**Source records:**

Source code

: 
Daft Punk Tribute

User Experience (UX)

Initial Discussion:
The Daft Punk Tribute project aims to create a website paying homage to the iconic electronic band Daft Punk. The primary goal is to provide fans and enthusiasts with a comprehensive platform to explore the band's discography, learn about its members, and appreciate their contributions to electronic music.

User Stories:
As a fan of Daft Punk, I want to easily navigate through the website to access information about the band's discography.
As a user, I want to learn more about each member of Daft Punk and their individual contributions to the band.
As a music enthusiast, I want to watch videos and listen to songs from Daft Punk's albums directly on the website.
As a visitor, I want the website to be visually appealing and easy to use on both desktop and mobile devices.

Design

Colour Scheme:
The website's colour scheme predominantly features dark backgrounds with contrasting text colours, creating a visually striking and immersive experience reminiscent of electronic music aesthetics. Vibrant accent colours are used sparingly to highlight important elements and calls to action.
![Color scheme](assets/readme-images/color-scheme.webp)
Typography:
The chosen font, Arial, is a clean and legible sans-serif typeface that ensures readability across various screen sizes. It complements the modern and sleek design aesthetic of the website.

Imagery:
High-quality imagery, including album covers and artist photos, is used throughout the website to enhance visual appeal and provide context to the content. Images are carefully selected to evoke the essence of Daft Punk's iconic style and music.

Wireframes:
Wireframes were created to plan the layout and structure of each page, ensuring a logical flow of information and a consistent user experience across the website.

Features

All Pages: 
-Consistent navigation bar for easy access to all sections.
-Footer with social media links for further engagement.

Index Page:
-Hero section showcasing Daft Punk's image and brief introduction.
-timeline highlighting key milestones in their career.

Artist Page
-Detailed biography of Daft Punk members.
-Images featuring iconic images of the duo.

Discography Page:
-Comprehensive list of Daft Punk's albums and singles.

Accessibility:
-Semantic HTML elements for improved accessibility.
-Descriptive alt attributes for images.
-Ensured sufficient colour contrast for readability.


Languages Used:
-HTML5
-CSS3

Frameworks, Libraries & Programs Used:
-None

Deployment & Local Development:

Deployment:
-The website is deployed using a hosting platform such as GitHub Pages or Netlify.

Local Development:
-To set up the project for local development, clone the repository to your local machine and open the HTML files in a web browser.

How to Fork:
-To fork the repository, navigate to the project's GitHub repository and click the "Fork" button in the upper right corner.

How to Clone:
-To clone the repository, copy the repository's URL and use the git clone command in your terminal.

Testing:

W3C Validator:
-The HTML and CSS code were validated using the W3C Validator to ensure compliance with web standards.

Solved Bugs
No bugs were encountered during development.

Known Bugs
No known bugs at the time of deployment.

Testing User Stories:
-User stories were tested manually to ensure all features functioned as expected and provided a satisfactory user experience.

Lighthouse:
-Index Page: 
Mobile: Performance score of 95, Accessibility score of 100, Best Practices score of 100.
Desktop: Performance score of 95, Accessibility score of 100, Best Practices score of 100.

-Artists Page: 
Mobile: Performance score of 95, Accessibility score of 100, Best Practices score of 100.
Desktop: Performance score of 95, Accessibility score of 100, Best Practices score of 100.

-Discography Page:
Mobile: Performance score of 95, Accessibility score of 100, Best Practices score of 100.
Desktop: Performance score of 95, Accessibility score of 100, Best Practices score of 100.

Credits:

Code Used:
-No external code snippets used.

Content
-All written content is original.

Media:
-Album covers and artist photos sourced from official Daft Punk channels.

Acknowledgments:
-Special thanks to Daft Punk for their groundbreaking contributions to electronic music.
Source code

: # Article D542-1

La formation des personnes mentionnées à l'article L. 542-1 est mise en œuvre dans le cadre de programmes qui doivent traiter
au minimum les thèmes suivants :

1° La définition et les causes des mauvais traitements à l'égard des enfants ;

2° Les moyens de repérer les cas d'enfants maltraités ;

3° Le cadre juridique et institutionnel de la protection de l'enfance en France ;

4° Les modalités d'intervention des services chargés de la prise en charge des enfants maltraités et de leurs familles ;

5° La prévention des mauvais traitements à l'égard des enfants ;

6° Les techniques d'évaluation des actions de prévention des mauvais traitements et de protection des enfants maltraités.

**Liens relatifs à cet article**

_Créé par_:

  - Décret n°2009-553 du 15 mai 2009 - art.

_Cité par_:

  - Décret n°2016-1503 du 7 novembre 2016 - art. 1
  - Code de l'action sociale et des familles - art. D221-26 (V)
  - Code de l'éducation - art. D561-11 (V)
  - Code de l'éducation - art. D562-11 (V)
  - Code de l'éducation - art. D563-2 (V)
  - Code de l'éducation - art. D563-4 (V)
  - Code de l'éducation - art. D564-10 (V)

**Exercise goal:** Please count the lines of the material above that contain "photos", and give only the number.

**Finished task:** 2